** Opening Information supplied block **

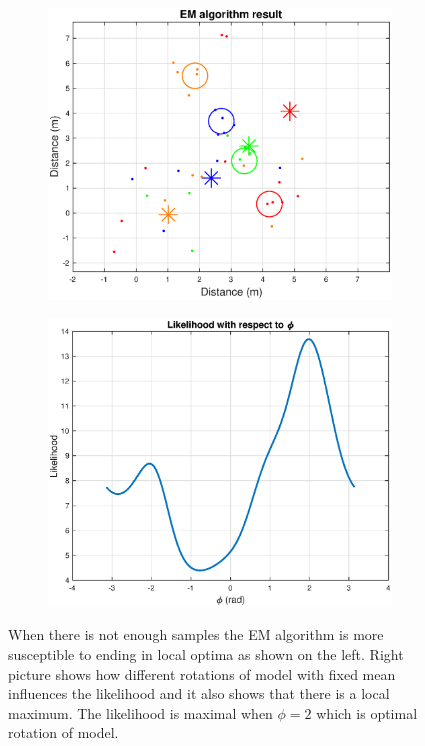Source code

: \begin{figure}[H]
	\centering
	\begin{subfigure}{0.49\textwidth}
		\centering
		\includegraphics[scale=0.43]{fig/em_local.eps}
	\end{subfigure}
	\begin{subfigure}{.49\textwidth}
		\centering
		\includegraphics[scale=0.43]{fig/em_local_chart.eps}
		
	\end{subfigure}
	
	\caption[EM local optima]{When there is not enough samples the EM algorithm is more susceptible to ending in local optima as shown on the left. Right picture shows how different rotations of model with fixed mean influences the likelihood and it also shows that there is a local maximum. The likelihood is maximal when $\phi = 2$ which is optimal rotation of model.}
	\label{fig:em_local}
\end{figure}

** Closing Information supplied block **
** Opening Information supplied block **

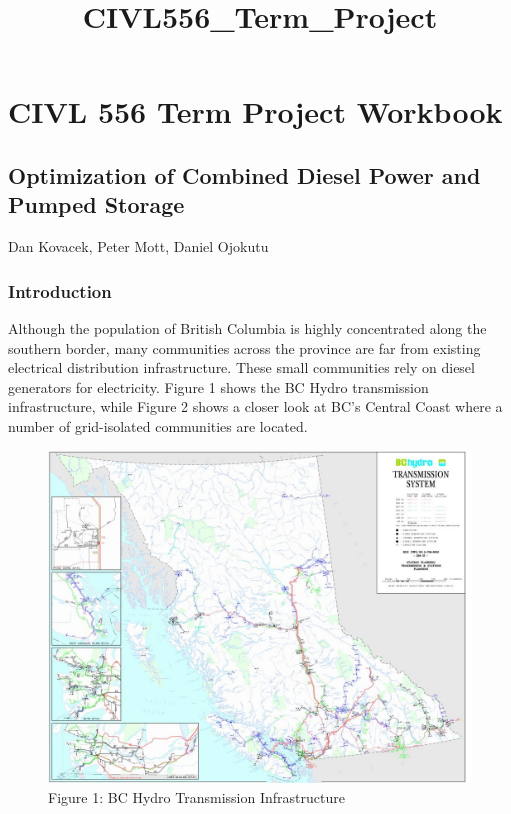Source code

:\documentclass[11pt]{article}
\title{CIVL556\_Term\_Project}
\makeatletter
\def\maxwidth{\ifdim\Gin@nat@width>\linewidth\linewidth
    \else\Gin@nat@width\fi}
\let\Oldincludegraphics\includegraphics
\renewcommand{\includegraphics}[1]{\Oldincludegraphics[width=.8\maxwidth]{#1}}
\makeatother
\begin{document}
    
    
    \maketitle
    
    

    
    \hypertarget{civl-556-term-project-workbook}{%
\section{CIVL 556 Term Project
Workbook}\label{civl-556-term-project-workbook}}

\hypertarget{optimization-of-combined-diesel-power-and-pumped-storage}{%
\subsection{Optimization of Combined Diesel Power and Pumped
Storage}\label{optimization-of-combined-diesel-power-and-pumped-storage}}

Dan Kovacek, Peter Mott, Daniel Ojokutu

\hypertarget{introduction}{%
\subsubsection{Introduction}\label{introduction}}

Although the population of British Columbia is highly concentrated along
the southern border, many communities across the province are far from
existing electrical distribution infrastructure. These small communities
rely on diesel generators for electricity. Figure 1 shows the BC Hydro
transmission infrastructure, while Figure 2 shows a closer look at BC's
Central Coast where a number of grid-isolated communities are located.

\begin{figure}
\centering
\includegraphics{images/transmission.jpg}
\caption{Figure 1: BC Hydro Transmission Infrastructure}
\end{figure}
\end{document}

** Closing Information supplied block **

### Exercise brief
Reproduce each line of the entries in which the word "storage" is found.

### Exercise output
\hypertarget{optimization-of-combined-diesel-power-and-pumped-storage}{%
Storage}\label{optimization-of-combined-diesel-power-and-pumped-storage}}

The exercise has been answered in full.